- _PROBLEM TO WORK ON_
Tell how many lines of the data below have the string "with" in them. Say nothing more.

== Segment start ==

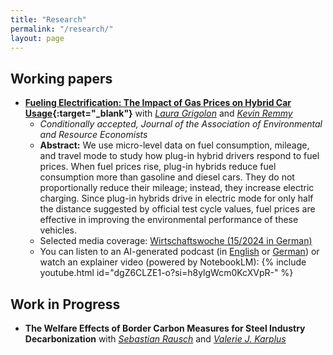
 ```yaml
---
title: "Research"
permalink: "/research/"
layout: page
---
```

## Working papers

* **[Fueling Electrification: The Impact of Gas Prices on Hybrid Car Usage](assets/pdf/20251003_GrigolonParkRemy.pdf){:target="_blank"}** with *[Laura Grigolon](https://sites.google.com/site/lauragrig/home)* and *[Kevin Remmy](http://kevinremmy.com/)*
  * *Conditionally accepted, Journal of the Association of Environmental and Resource Economists*
  * **Abstract:** We use micro-level data on fuel consumption, mileage, and travel mode to study how plug-in hybrid drivers respond to fuel prices. When fuel prices rise, plug-in hybrids reduce fuel consumption more than gasoline and diesel cars. They do not proportionally reduce their mileage; instead, they increase electric charging. Since plug-in hybrids drive in electric mode for only half the distance suggested by official test cycle values, fuel prices are effective in improving the environmental performance of these vehicles.
  * Selected media coverage: [Wirtschaftswoche (15/2024 in German)](https://emagazin.wiwo.de/epaper/wirtschaftswoche-2024-04-05-epa-1271/?interactivelayer=73364)
  * You can listen to an AI-generated podcast (in [English](https://desilentio.com/phev_english.m4a) or [German](https://desilentio.com/phev_german.m4a)) or watch an explainer video (powered by NotebookLM):
    {% include youtube.html id="dgZ6CLZE1-o?si=h8ylgWcm0KcXVpR-" %}

## Work in Progress

* **The Welfare Effects of Border Carbon Measures for Steel Industry Decarbonization** with *[Sebastian Rausch](https://sebastianrausch.com)* and *[Valerie J. Karplus](https://vkarplus.com)*

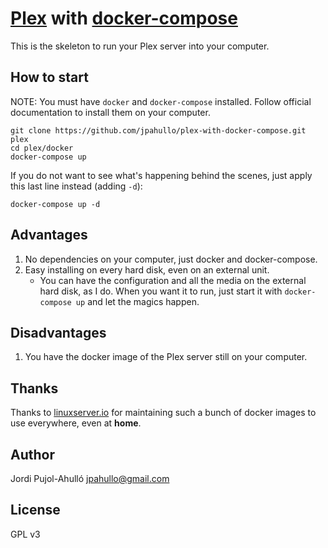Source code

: # [Plex](https://www.plex.tv/) with [docker-compose](https://docs.docker.com/compose/)

This is the skeleton to run your Plex server into your computer.

## How to start

NOTE: You must have `docker` and `docker-compose` installed. Follow official
documentation to install them on your computer.

```
git clone https://github.com/jpahullo/plex-with-docker-compose.git plex
cd plex/docker
docker-compose up
```

If you do not want to see what's happening behind the scenes, just apply
this last line instead (adding `-d`):

```
docker-compose up -d
```

## Advantages

1. No dependencies on your computer, just docker and docker-compose.
1. Easy installing on every hard disk, even on an external unit.
    * You can have the configuration and all the media on the external hard
      disk, as I do. When you want it to run, just start it with
      `docker-compose up` and let the magics happen.

## Disadvantages

1. You have the docker image of the Plex server still on your computer.

## Thanks

Thanks to [linuxserver.io](https://github.com/linuxserver) for maintaining such
a bunch of docker images to use everywhere, even at **home**.

## Author

Jordi Pujol-Ahulló <jpahullo@gmail.com>

## License

GPL v3
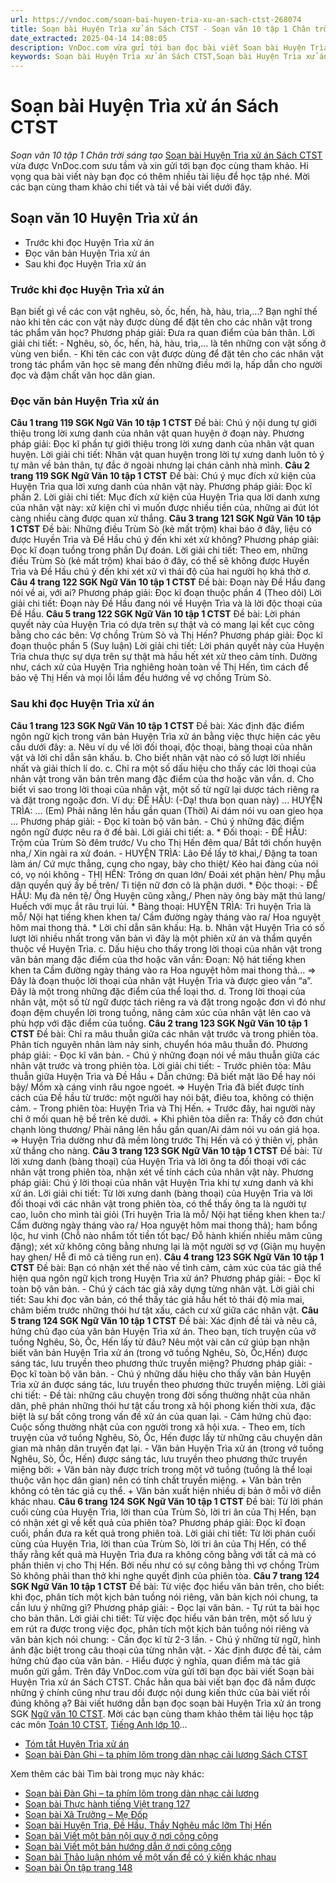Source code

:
 ```yaml
---
url: https://vndoc.com/soan-bai-huyen-tria-xu-an-sach-ctst-268074
title: Soạn bài Huyện Trìa xử án Sách CTST - Soạn văn 10 tập 1 Chân trời sáng tạo - VnDoc.com
date_extracted: 2025-04-14 14:08:05
description: VnDoc.com vừa gửi tới bạn đọc bài viết Soạn bài Huyện Trìa xử án Sách CTST. Mời các bạn cùng tham khảo chi tiết bài viết dưới đây nhé.
keywords: Soạn bài Huyện Trìa xử án Sách CTST,Soạn bài Huyện Trìa xử án,huyện trìa xử án,soạn văn 10 huyện trìa xử án,soạn văn 10,soạn văn,soạn bài
---
```


# Soạn bài Huyện Trìa xử án Sách CTST
 _Soạn văn 10 tập 1 Chân trời sáng tạo_
[Soạn bài Huyện Trìa xử án Sách CTST](<https://vndoc.com/soan-bai-huyen-tria-xu-an-sach-ctst-268074>) vừa được VnDoc.com sưu tầm và xin gửi tới bạn đọc cùng tham khảo. Hi vọng qua bài viết này bạn đọc có thêm nhiều tài liệu để học tập nhé. Mời các bạn cùng tham khảo chi tiết và tải về bài viết dưới đây.
## Soạn văn 10 Huyện Trìa xử án
  * Trước khi đọc Huyện Trìa xử án
  * Đọc văn bản Huyện Trìa xử án
  * Sau khi đọc Huyện Trìa xử án

### Trước khi đọc Huyện Trìa xử án
Bạn biết gì về các con vật nghêu, sò, ốc, hến, hà, hàu, trìa,...? Bạn nghĩ thế nào khi tên các con vật này được dùng để đặt tên cho các nhân vật trong tác phẩm văn học?
Phương pháp giải:
Đưa ra quan điểm của bản thân.
Lời giải chi tiết:
\- Nghêu, sò, ốc, hến, hà, hàu, trìa,... là tên những con vật sống ở vùng ven biển.
\- Khi tên các con vật được dùng để đặt tên cho các nhân vật trong tác phẩm văn học sẽ mang đến những điều mới lạ, hấp dẫn cho người đọc và đậm chất văn học dân gian.
### Đọc văn bản Huyện Trìa xử án
**Câu 1 trang 119 SGK Ngữ Văn 10 tập 1 CTST**
Đề bài: Chú ý nội dung tự giới thiệu trong lời xưng danh của nhân vật quan huyện ở đoạn này.
Phương pháp giải:
Đọc kĩ phần tự giới thiệu trong lời xưng danh của nhân vật quan huyện.
Lời giải chi tiết:
Nhân vật quan huyện trong lời tự xưng danh luôn tỏ ý tự mãn về bản thân, tự đắc ở ngoài nhưng lại chán cảnh nhà mình.
**Câu 2 trang 119 SGK Ngữ Văn 10 tập 1 CTST**
Đề bài: Chú ý mục đích xử kiện của Huyện Trìa qua lời xưng danh của nhân vật này.
Phương pháp giải:
Đọc kĩ phần 2.
Lời giải chi tiết:
Mục đích xử kiện của Huyện Trìa qua lời danh xưng của nhân vật này: xử kiện chỉ vì muốn được nhiều tiền của, những ai đút lót càng nhiều càng được quan xử thắng.
**Câu 3 trang 121 SGK Ngữ Văn 10 tập 1 CTST**
Đề bài: Những điều Trùm Sò \(kẻ mất trộm\) khai báo ở đây, liệu có được Huyền Trìa và Đề Hầu chú ý đến khi xét xử không?
Phương pháp giải:
Đọc kĩ đoạn tuồng trong phần Dự đoán.
Lời giải chi tiết:
Theo em, những điều Trùm Sò \(kẻ mất trộm\) khai báo ở đây, có thể sẽ không được Huyền Trìa và Đề Hầu chú ý đến khi xét xử vì thái độ của hai người họ khá thờ ơ.
**Câu 4 trang 122 SGK Ngữ Văn 10 tập 1 CTST**
Đề bài: Đoạn này Đề Hầu đang nói về ai, với ai?
Phương pháp giải:
Đọc kĩ đoạn thuộc phần 4 \(Theo dõi\)
Lời giải chi tiết:
Đoạn này Đề Hầu đang nói về Huyện Trìa và là lời độc thoại của Đề Hầu.
**Câu 5 trang 122 SGK Ngữ Văn 10 tập 1 CTST**
Đề bài: Lời phán quyết này của Huyện Trìa có dựa trên sự thật và có mang lại kết cục công bằng cho các bên: Vợ chồng Trùm Sò và Thị Hến?
Phương pháp giải:
Đọc kĩ đoạn thuộc phần 5 \(Suy luận\)
Lời giải chi tiết:
Lời phán quyết này của Huyện Trìa chưa thực sự dựa trên sự thật mà hầu hết xét xử theo cảm tính. Dường như, cách xử của Huyện Trìa nghiêng hoàn toàn về Thị Hến, tìm cách để bảo vệ Thị Hến và mọi lỗi lầm đều hướng về vợ chồng Trùm Sò.
### Sau khi đọc Huyện Trìa xử án
**Câu 1 trang 123 SGK Ngữ Văn 10 tập 1 CTST**
Đề bài: Xác định đặc điểm ngôn ngữ kịch trong văn bản Huyện Trìa xử án bằng việc thực hiện các yêu cầu dưới đây:
a. Nêu ví dụ về lời đối thoại, độc thoại, bàng thoại của nhân vật và lời chỉ dẫn sân khấu.
b. Cho biết nhân vật nào có số lượt lời nhiều nhất và giải thích lí do.
c. Chỉ ra một số dấu hiệu cho thấy các lời thoại của nhân vật trong văn bản trên mang đặc điểm của thơ hoặc văn vần.
d. Cho biết vì sao trong lời thoại của nhân vật, một số từ ngữ lại dược tách riêng ra và đặt trong ngoặc đơn. Ví dụ:
ĐỀ HẦU: \(-Dạ\! thưa bọn quan này\)
...
HUYỆN TRÌA:
...
\(Em\) Phải năng lên hầu gần quan
\(Thời\) Ai dám nói vu oan gieo họa
...
Phương pháp giải:
\- Đọc kĩ toàn bộ văn bản.
\- Chú ý những đặc điểm ngôn ngữ được nêu ra ở đề bài.
Lời giải chi tiết:
a.
\* Đối thoại:
\- ĐỀ HẦU: Trộm của Trùm Sò đêm trước/ Vu cho Thị Hến đêm qua/ Bắt tới chốn huyện nha,/ Xin ngài ra xử đoán.
\- HUYỆN TRÌA: Lão Đề lấy tờ khai,/ Đặng ta toan làm án/ Cứ mực thẳng, cung cho ngay, bày cho thiệt/ Kẻo hai đàng của nói có, vọ nói không
\- THỊ HẾN: Trông ơn quan lớn/ Đoái xét phận hèn/ Phụ mẫu dân quyền quý ấy bề trên/ Ti tiện nữ đơn cô là phận dưới.
\* Độc thoại:
\- ĐỀ HẦU: Mụ đà nên tệ/ Ông Huyện cũng xằng,/ Phen này ông bày mặt thú lang/ Huếch với mục ắt râu trụi lủi.
\* Bàng thoại:
HUYỆN TRÌA: Tri huyện Trìa là mỗ/ Nội hạt tiếng khen khen ta/ Cầm đường ngày tháng vào ra/ Hoa nguyệt hôm mai thong thả.
\* Lời chỉ dẫn sân khấu: Hạ.
b. Nhân vật Huyện Trìa có số lượt lời nhiều nhất trong văn bản vì đây là một phiên xử án và thẩm quyền thuộc về Huyện Trìa.
c. Dấu hiệu cho thấy trong lời thoại của nhân vật trong văn bản mang đặc điểm của thơ hoặc văn vần:
Đoạn: Nộ hát tiếng khen khen ta
Cầm đường ngày tháng vào ra
Hoa nguyệt hôm mai thong thả...
=> Đây là đoạn thuộc lời thoại của nhân vật Huyện Trìa và được gieo vần “a”. Đây là một trong những đặc điểm của thể loại thơ.
d. Trong lời thoại của nhân vật, một số từ ngữ được tách riêng ra và đặt trong ngoặc đơn vì đó như đoạn đệm chuyển lời trong tuồng, nâng cảm xúc của nhân vật lên cao và phù hợp với đặc điểm của tuồng.
**Câu 2 trang 123 SGK Ngữ Văn 10 tập 1 CTST**
Đề bài: Chỉ ra mâu thuẫn giữa các nhân vật trước và trong phiên tòa. Phân tích nguyên nhân làm nảy sinh, chuyển hóa mâu thuẫn đó.
Phương pháp giải:
\- Đọc kĩ văn bản.
\- Chú ý những đoạn nói về mâu thuẫn giữa các nhân vật trước và trong phiên tòa.
Lời giải chi tiết:
\- Trước phiên tòa: Mâu thuẫn giữa Huyện Trìa và Đề Hầu
\+ Dẫn chứng: Đã biết mặt lão Đề hay nói bậy/ Mồm xà cáng vinh râu ngoe ngoét.
=> Huyện Trìa đã biết được tính cách của Đề hầu từ trước: một người hay nói bật, điêu toa, không có thiện cảm.
\- Trong phiên tòa: Huyện Trìa và Thị Hến.
\+ Trước đây, hai người này chỉ ở mối quan hệ bề trên kẻ dưới.
\+ Khi phiên tòa diễn ra: Thấy cô đơn chút chạnh lòng thương/ Phải nâng lên hầu gần quan/Ai dám nói vu oán giá họa.
=> Huyện Trìa dường như đã mềm lòng trước Thị Hến và có ý thiên vị, phân xử thắng cho nàng.
**Câu 3 trang 123 SGK Ngữ Văn 10 tập 1 CTST**
Đề bài: Từ lời xưng danh \(bàng thoại\) của Huyện Trìa và lời ông ta đối thoại với các nhân vật trong phiên tòa, nhận xét về tính cách của nhân vật này.
Phương pháp giải:
Chú ý lời thoại của nhân vật Huyện Trìa khi tự xưng danh và khi xử án.
Lời giải chi tiết:
Từ lời xưng danh \(bàng thoại\) của Huyện Trìa và lời đối thoại với các nhân vật trong phiên tòa, có thể thấy ông ta là người tự cao, luôn cho mình tài giỏi \(Tri huyện Trìa là mỗ/ Nội hạt tiếng khen khen ta:/ Cầm đường ngày tháng vào ra/ Hoa nguyệt hôm mai thong thả\); ham bổng lộc, hư vinh \(Chỗ nào nhắm tốt tiền tốt bạc/ Đỗ hành khiến nhiều mâm cũng đặng\); xét xử không công bằng nhưng lại là một người sợ vợ \(Giận mụ huyện hay ghen/ Hễ đi mô cả tiếng run en\).
**Câu 4 trang 123 SGK Ngữ Văn 10 tập 1 CTST**
Đề bài: Bạn có nhận xét thế nào về tình cảm, cảm xúc của tác giả thể hiện qua ngôn ngữ kịch trong Huyện Trìa xử án?
Phương pháp giải:
\- Đọc kĩ toàn bộ văn bản.
\- Chú ý cách tác giả xây dựng từng nhân vật.
Lời giải chi tiết:
Sau khi đọc văn bản, có thể thấy tác giả hầu hết tỏ thái độ mỉa mai, châm biếm trước những thói hư tật xấu, cách cư xử giữa các nhân vật.
**Câu 5 trang 124 SGK Ngữ Văn 10 tập 1 CTST**
Đề bài: Xác định đề tài và nêu cả, hứng chủ đạo của văn bản Huyện Trìa xử án. Theo bạn, tích truyện của vở tuồng Nghêu, Sò, Ốc, Hến lấy từ đâu? Nêu một vài căn cứ giúp bạn nhận biết văn bản Huyện Trìa xử án \(trong vở tuồng Nghêu, Sò, Ốc,Hến\) được sáng tác, lưu truyền theo phương thức truyền miệng?
Phương pháp giải:
\- Đọc kĩ toàn bộ văn bản.
\- Chú ý những dấu hiệu cho thấy văn bản Huyện Trìa xử án được sáng tác, lưu truyền theo phương thức truyền miệng.
Lời giải chi tiết:
\- Đề tài: những câu chuyện trong đời sống thường nhật của nhân dân, phê phán những thói hư tật cấu trong xã hội phong kiến thời xưa, đặc biệt là sự bất công trong vấn đề xử án của quan lại.
\- Cảm hứng chủ đạo: Cuộc sống thường nhật của con người trong xã hội xưa.
\- Theo em, tích truyện của vở tuồng Nghêu, Sò, Ốc, Hến được lấy từ những câu chuyện dân gian mà nhân dân truyền đạt lại.
\- Văn bản Huyện Trìa xử án \(trong vở tuồng Nghêu, Sò, Ốc, Hến\) được sáng tác, lưu truyền theo phương thức truyền miệng bởi:
\+ Văn bản này được trích trong một vở tuồng \(tuồng là thể loại thuộc văn học dân gian\) nên có tính chất truyền miệng.
\+ Văn bản trên không có tên tác giả cụ thể.
\+ Văn bản xuất hiện nhiều dị bản ở mỗi vở diễn khác nhau.
**Câu 6 trang 124 SGK Ngữ Văn 10 tập 1 CTST**
Đề bài: Từ lời phán cuối cùng của Huyện Trìa, lời than của Trùm Sò, lời tri ân của Thị Hến, bạn có nhận xét gì về kết quả của phiên tòa?
Phương pháp giải:
Đọc kĩ đoạn cuối, phần đưa ra kết quả trong phiên toà.
Lời giải chi tiết:
Từ lời phán cuối cùng của Huyện Trìa, lời than của Trùm Sò, lời tri ân của Thị Hến, có thể thấy rằng kết quả mà Huyện Trìa đưa ra không công bằng với tất cả mà có phần thiên vị cho Thị Hến. Bởi nếu như có sự công bằng thì vợ chồng Trùm Sò không phải than thở khi nghe quyết định của phiên tòa.
**Câu 7 trang 124 SGK Ngữ Văn 10 tập 1 CTST**
Đề bài: Từ việc đọc hiểu văn bản trên, cho biết: khi đọc, phân tích một kịch bản tuồng nói riêng, văn bản kịch nói chung, ta cần lưu ý những gì?
Phương pháp giải:
\- Đọc lại văn bản.
\- Tự rút ta bài học cho bản thân.
Lời giải chi tiết:
Từ việc đọc hiểu văn bản trên, một số lưu ý em rút ra được trong việc đọc, phân tích một kịch bản tuồng nói riêng và văn bản kịch nói chung:
\- Cần đọc kĩ từ 2-3 lần.
\- Chú ý những từ ngữ, hình ảnh đặc biệt trong câu thoại của từng nhân vật.
\- Xác định được đề tài, cảm hứng chủ đạo của văn bản.
\- Hiểu được ý nghĩa, quan điểm mà tác giả muốn gửi gắm.
Trên đây VnDoc.com vừa gửi tới bạn đọc bài viết Soạn bài Huyện Trìa xử án Sách CTST. Chắc hẳn qua bài viết bạn đọc đã nắm được những ý chính cũng như trau dồi được nội dung kiến thức của bài viết rồi đúng không ạ? Bài viết hướng dẫn bạn đọc soạn bài Huyện Trìa xử án trong SGK [Ngữ văn 10 CTST](<https://vndoc.com/ngu-van-10-chan-troi-sang-tao-tap1>). Mời các bạn cùng tham khảo thêm tài liệu học tập các môn [Toán 10 CTST](<https://vndoc.com/toan-10-chan-troi-sang-tao-tap1>), [Tiếng Anh lớp 10](<https://vndoc.com/tieng-anh-10-moi>)...
  * [Tóm tắt Huyện Trìa xử án](<https://vndoc.com/tom-tat-huyen-tria-xu-an-277031>)
  * [Soạn bài Đàn Ghi – ta phím lõm trong dàn nhạc cải lương Sách CTST](<https://vndoc.com/soan-bai-dan-ghi-ta-phim-lom-trong-dan-nhac-cai-luong-sach-ctst-268076>)

Xem thêm các bài Tìm bài trong mục này khác:
  * [Soạn bài Đàn Ghi – ta phím lõm trong dàn nhạc cải lương](</soan-bai-dan-ghi-ta-phim-lom-trong-dan-nhac-cai-luong-sach-ctst-268076>)
  * [Soạn bài Thực hành tiếng Việt trang 127](</soan-bai-thuc-hanh-tieng-viet-trang-127-sach-ctst-268081>)
  * [Soạn bài Xã Trưởng – Mẹ Đốp](</soan-bai-xa-truong-me-dop-sach-ctst-268086>)
  * [Soạn bài Huyện Trìa, Đề Hầu, Thầy Nghêu mắc lỡm Thị Hến](</soan-bai-huyen-tria-de-hau-thay-ngheu-mac-lom-thi-hen-sach-ctst-268088>)
  * [Soạn bài Viết một bản nội quy ở nơi công cộng](</soan-bai-viet-mot-ban-noi-quy-o-noi-cong-cong-sach-ctst-268091>)
  * [Soạn bài Viết một bản hướng dẫn ở nơi công cộng](</soan-bai-viet-mot-ban-huong-dan-o-noi-cong-cong-sach-ctst-268097>)
  * [Soạn bài Thảo luận nhóm về một vấn đề có ý kiến khác nhau](</soan-bai-thao-luan-nhom-ve-mot-van-de-co-y-kien-khac-nhau-sach-ctst-268106>)
  * [Soạn bài Ôn tập trang 148](</soan-bai-on-tap-trang-148-sach-ctst-268114>)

== Segment end ==

- _ANSWER TO THE PROBLEM_
5